Temporal Aggregation in PostgreSQL

I am working on a Java implementation for temporal aggregation using a PostgreSQL database.
My table looks like this
Value | Start | Stop
(int) | (Date) | (Date)
-------------------------------
1 | 2004-01-01 | 2010-01-01
4 | 2000-01-01 | 2008-01-01
So to visualize this periods:
------------------------------
----------------------------------------
2000 2001 2002 2003 2004 2005 2006 2007 2008 2009 2010
[ 4 ][ 5=4+1 ][ 1 ]
My algorithm now calculates temporal aggregations of the data, e.g. SUM():
Value | Start | Stop
-------------------------------
4 | 2000-01-01 | 2004-01-01
5 | 2004-01-01 | 2008-01-01
1 | 2008-01-01 | 2010-01-01
In order to test the gained results, I now would like to query the data directly using PostgreSQL. I know that there is no easy way to this problem, yet. However, there surely is a way to get the same results. The aggregations Count, Max, Min, Sum and Average should be supported. I do not mind a bad or slow solution, it just has to work.

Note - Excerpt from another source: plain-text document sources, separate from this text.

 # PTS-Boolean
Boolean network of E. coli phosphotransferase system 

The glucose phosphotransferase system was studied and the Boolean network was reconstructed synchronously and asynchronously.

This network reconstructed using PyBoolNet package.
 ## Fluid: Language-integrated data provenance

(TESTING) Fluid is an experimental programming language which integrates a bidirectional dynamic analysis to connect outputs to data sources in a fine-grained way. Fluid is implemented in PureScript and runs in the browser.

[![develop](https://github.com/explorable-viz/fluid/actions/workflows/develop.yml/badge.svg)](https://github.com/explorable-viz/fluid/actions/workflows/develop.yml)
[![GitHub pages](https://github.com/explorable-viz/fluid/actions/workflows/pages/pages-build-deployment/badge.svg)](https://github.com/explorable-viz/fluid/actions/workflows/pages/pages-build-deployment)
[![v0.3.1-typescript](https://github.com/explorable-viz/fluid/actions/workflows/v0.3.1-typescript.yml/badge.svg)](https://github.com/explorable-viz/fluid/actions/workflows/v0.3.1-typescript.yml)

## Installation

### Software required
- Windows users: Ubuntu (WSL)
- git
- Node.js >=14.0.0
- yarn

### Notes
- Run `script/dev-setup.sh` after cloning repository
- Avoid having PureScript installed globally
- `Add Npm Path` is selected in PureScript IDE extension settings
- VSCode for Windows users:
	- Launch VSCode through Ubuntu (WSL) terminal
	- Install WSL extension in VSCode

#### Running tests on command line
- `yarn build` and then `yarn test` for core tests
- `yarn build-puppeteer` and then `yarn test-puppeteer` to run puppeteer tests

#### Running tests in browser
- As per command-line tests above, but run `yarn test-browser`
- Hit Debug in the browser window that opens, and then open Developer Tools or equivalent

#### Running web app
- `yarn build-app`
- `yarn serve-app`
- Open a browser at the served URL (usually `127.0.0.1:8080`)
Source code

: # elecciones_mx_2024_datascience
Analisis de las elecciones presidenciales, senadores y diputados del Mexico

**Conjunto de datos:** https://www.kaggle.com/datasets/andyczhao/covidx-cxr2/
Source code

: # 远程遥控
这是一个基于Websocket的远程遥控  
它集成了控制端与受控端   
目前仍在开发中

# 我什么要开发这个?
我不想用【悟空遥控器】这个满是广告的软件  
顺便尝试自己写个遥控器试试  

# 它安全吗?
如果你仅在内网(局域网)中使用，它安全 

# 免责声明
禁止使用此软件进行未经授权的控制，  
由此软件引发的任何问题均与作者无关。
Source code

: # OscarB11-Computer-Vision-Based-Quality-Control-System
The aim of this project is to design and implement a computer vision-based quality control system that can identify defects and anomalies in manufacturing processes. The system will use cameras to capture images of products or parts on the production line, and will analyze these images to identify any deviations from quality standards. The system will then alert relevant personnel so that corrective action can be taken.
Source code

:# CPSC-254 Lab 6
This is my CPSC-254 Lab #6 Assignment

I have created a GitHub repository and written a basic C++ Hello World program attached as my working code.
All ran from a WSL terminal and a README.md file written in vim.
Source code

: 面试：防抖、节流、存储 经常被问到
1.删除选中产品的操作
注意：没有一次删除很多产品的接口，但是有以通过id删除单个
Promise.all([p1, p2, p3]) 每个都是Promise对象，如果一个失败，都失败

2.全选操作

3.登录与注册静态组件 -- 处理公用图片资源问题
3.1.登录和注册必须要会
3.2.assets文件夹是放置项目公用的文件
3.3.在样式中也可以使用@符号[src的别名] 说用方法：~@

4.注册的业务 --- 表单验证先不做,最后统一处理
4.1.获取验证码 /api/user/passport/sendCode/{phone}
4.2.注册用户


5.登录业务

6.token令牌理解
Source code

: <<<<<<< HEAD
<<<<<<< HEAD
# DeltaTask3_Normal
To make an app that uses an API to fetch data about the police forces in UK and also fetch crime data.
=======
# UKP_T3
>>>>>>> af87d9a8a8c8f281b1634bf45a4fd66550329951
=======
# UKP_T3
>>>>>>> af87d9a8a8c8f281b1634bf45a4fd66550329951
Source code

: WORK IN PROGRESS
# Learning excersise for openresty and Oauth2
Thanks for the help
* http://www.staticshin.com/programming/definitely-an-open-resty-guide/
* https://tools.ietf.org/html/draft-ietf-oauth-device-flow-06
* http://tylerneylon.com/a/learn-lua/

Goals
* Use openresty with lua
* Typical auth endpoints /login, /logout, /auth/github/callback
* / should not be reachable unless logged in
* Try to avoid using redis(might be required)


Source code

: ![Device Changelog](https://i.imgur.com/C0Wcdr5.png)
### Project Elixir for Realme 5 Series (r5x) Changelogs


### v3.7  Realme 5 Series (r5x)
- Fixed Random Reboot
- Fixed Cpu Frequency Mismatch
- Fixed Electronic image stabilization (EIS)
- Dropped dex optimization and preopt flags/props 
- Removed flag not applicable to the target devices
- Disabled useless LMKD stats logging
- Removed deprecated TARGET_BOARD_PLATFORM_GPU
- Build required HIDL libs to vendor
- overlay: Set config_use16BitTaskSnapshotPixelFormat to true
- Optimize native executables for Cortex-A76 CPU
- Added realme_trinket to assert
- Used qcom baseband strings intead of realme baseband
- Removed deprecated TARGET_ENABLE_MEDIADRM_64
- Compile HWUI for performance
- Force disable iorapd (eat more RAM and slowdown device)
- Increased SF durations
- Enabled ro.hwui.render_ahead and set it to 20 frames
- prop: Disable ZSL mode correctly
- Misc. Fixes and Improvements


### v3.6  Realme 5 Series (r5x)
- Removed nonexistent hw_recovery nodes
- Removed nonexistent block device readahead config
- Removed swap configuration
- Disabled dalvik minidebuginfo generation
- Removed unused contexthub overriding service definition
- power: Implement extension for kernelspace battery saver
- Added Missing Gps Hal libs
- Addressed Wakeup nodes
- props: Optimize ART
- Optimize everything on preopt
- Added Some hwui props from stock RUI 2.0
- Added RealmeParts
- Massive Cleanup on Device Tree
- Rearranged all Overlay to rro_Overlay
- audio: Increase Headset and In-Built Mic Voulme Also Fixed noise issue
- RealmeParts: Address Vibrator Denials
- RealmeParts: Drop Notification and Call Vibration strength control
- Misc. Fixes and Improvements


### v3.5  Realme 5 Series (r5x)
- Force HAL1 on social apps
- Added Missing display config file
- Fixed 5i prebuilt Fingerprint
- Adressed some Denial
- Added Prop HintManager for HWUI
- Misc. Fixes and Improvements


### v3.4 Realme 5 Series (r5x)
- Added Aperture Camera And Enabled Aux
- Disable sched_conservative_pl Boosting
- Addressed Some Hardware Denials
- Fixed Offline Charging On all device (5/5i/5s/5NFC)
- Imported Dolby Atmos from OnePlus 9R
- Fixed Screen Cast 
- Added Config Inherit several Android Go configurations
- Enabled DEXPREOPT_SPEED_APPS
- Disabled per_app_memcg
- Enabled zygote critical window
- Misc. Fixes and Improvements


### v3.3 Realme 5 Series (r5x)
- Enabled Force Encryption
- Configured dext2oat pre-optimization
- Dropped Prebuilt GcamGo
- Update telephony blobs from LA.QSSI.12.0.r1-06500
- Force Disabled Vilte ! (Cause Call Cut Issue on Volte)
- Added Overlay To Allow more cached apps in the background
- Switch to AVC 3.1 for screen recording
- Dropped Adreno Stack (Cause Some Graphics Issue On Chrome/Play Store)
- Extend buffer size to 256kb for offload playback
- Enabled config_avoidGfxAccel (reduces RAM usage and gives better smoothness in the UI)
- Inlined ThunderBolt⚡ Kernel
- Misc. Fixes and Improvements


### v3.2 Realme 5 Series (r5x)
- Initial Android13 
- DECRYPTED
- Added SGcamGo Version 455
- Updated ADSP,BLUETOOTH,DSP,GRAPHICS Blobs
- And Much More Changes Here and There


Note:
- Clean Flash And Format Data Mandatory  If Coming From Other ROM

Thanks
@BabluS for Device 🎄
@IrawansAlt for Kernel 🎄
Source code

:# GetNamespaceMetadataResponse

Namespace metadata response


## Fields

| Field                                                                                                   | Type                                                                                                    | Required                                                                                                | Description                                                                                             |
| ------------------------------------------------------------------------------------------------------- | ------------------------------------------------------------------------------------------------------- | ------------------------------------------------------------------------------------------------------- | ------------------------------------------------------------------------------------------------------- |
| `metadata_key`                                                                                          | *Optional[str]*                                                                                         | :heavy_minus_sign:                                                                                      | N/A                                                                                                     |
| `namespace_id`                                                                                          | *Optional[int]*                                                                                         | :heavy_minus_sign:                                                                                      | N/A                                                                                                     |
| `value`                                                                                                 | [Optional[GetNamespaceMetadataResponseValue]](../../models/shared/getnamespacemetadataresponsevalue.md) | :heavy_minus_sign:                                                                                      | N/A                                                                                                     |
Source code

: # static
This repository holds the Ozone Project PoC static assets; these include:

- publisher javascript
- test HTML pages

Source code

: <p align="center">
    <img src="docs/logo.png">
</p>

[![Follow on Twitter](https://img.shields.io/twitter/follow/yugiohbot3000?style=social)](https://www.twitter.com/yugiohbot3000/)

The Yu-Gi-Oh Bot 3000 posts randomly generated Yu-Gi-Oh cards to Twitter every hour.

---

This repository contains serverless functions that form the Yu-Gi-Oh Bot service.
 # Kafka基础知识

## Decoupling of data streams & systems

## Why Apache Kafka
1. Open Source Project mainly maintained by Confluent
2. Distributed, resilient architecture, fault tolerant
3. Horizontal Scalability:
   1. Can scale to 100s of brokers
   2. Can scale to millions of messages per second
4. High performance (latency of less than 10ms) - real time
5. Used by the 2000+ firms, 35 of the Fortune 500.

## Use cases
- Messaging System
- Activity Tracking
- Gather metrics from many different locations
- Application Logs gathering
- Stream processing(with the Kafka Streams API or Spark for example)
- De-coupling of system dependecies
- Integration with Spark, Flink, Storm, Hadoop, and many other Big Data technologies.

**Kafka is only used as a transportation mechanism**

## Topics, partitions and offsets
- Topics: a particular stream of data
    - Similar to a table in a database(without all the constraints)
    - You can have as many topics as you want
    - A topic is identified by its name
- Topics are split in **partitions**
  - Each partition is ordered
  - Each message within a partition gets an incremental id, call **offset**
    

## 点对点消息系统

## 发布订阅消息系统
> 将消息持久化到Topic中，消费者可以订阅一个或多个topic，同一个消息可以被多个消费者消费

A query I found so far which should work similarly is the following:
select count(*), ts, te
from ( checkout a normalize checkout b using() ) checkoutNorm
group by ts, te;
My adoption looks like this:
select count(*), start, stop
from ( myTable a normalize myTable b using() ) myTableNorm
group by start, stop;
However, an error was reported ERROR: syntax error at or near "normalize" -- LINE 2: from ( ndbs_10 a normalize ndbs_10 b using() ) ndbsNorm.
Does anyone has a solution to this problem? It does not have to be based on the above query, as long as it works. Thanks a lot.
Your question was really hard to understand. But I think I figured it out.
You want a running sum over value. Values are only applicable between start and stop of a time period. So they have to be added at the begin of that period and deducted at the end.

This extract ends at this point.